Trois parties. Prologue et Final. 128 pages au total. Et deux paragraphes par page, seulement, parfois d’une phrase, parfois d’une ligne ou deux. Autant dire peu de chose. Mais que de choses, dans ce peu de chose ! Un ami cher est décédé, ami dont on ne saura rien. Qui était-il ? Il n’a ni nom, ni visage. Et tous les bustes, tous les portraits faits de lui sont différents (p. 50). Une « barbe hirsute », un « visage émacié », une « mine sévère » (id.). C’est trop peu pour l’identifier. Et son statut ? Même pas un maître, ni un père (p. 89). De toute façon, ses paroles, nul n’a songé à les noter (p. 28). Il n’en reste que peu de choses (p.27). Ce « il » anonyme, dont on parle si fréquemment parmi ses pages, n’est que « l’ami » (p. 36), si peu connu, si peu compris. C’est cela, sans doute, qui fait de lui une présence si chère, car « il s’est tellement effacé, nous dit Pfister, pour nous laisser toute place pour vivre » (p. 55). Et pour assister, tous les ans, à un repas en son honneur, le jour de sa naissance.

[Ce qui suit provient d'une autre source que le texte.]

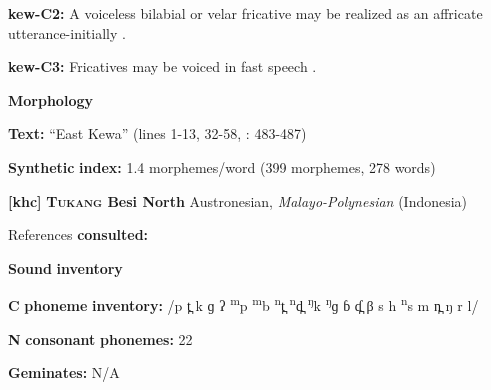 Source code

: \documentclass[output=paper]{langsci/langscibook}
\begin{document}
\begin{styleBody}
\textbf{kew-C2:} A voiceless bilabial or velar fricative may be realized as an affricate utterance-initially \citep[24]{Franklin1971}.
\end{styleBody}

\begin{styleBody}
\textbf{kew-C3:} Fricatives may be voiced in fast speech \citep[24]{Franklin1971}.
\end{styleBody}

\begin{styleBody}
\textbf{Morphology}
\end{styleBody}

\begin{styleBody}
\textbf{Text:} “East Kewa” (lines 1-13, 32-58, \citealt{FranklinFranklin1978}: 483-487)
\end{styleBody}

\begin{styleBody}
\textbf{Synthetic} \textbf{index:} 1.4 morphemes/word (399 morphemes, 278 words)
\end{styleBody}

\begin{styleBody}
\textbf{[khc]}   \textbf{\textsc{Tukang} \textbf{Besi} \textbf{North}}  Austronesian, \textit{Malayo-Polynesian} (Indonesia)
\end{styleBody}

\begin{styleBody}
References \textbf{consulted:} \citet{Donohue1999}
\end{styleBody}

\begin{styleBody}
\textbf{Sound} \textbf{inventory}
\end{styleBody}

\begin{styleBody}
\textbf{C} \textbf{phoneme} \textbf{inventory:} /p t̪ k ɡ ʔ \textsuperscript{m}p \textsuperscript{m}b \textsuperscript{n}t̪ \textsuperscript{n}d̪ \textsuperscript{ŋ}k \textsuperscript{ŋ}ɡ ɓ ɗ̪ β s h \textsuperscript{n}s m n̪ ŋ r l/
\end{styleBody}

\begin{styleBody}
\textbf{N} \textbf{consonant} \textbf{phonemes:} 22
\end{styleBody}

\begin{styleBody}
\textbf{Geminates:} N/A
\end{styleBody}
\end{document}
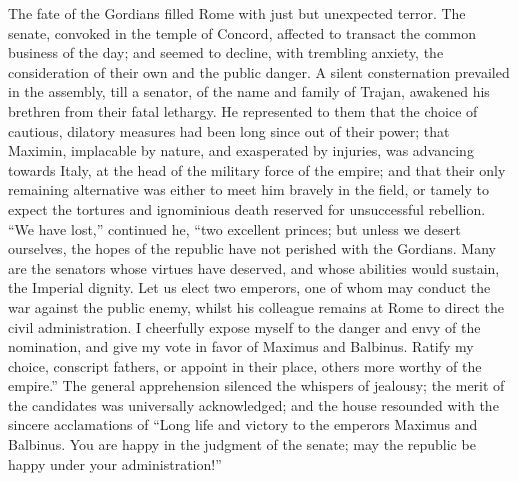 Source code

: The fate of the Gordians filled Rome with just but unexpected
terror. The senate, convoked in the temple of Concord, affected
to transact the common business of the day; and seemed to
decline, with trembling anxiety, the consideration of their own
and the public danger. A silent consternation prevailed in the
assembly, till a senator, of the name and family of Trajan,
awakened his brethren from their fatal lethargy. He represented
to them that the choice of cautious, dilatory measures had been
long since out of their power; that Maximin, implacable by
nature, and exasperated by injuries, was advancing towards Italy,
at the head of the military force of the empire; and that their
only remaining alternative was either to meet him bravely in the
field, or tamely to expect the tortures and ignominious death
reserved for unsuccessful rebellion. “We have lost,” continued
he, “two excellent princes; but unless we desert ourselves, the
hopes of the republic have not perished with the Gordians. Many
are the senators whose virtues have deserved, and whose abilities
would sustain, the Imperial dignity. Let us elect two emperors,
one of whom may conduct the war against the public enemy, whilst
his colleague remains at Rome to direct the civil administration.
I cheerfully expose myself to the danger and envy of the
nomination, and give my vote in favor of Maximus and Balbinus.
Ratify my choice, conscript fathers, or appoint in their place,
others more worthy of the empire.” The general apprehension
silenced the whispers of jealousy; the merit of the candidates
was universally acknowledged; and the house resounded with the
sincere acclamations of “Long life and victory to the emperors
Maximus and Balbinus. You are happy in the judgment of the
senate; may the republic be happy under your administration!”\footnotemark[27]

Mais, de lui, il demeure, pourtant, un ton, ou une intonation (p. 29). Ou juste le regard de ses yeux, conservé dans notre mémoire. Douceur. Lumière. Rire de ce regard comme réponse, comme seule réponse à nos questions (p. 31). Et qui console, et qui apaise, au point qu’il se trouve être là, près de nous, même s’il est absent, même s’il n’est plus, dès que nous fixons une étoile où nous croyons l’imaginer (p. 56), ou quand nous sommes en route pour lui. Rien d’autre. Pas d’autre enseignement. Pas de doctrine, que cette sorte de lumière qui émanait de ses paroles, ou de ses yeux, et qui reste dans le ciel noir, le ciel de nuit, lorsque l’on regarde les étoiles.
Ce qu’il voulait ? Que l’on soit ensemble simplement, simplement là, à apprendre à être là, et communier avec le jour, avec la nuit, avec la nature, coïncider avec chaque instant que l’on vit (p. 24), sans chercher d’autre chose qu’ici, être là, et être vivant. Éprouver, comme l’écrit Pfister, le pur plaisir d’exister (p. 95). Vivre un temps de pure existence (p. 89). Pour cela, il nous faut goûter chaque pas de ce long chemin qu’on fait vers lui, dans la montagne (p. 34). Guetter, regarder l’eau qui coule d’un ruisseau, et s’abandonner sans résistance à ce moment de l’eau qui s’écoule devant nous (p. 35). Sentir, sentir, « les pins », « les rochers », « les bruyères et la neige des hivers interminables, nos pas sur les sentiers presque invisibles parmi les gentianes et les genévriers » (p. 87). Nous étendre sous le soleil (p. 106). Et demeurer dans la lumière (p. 98). Revenir au corps que nous sommes (p. 81). Seulement cela.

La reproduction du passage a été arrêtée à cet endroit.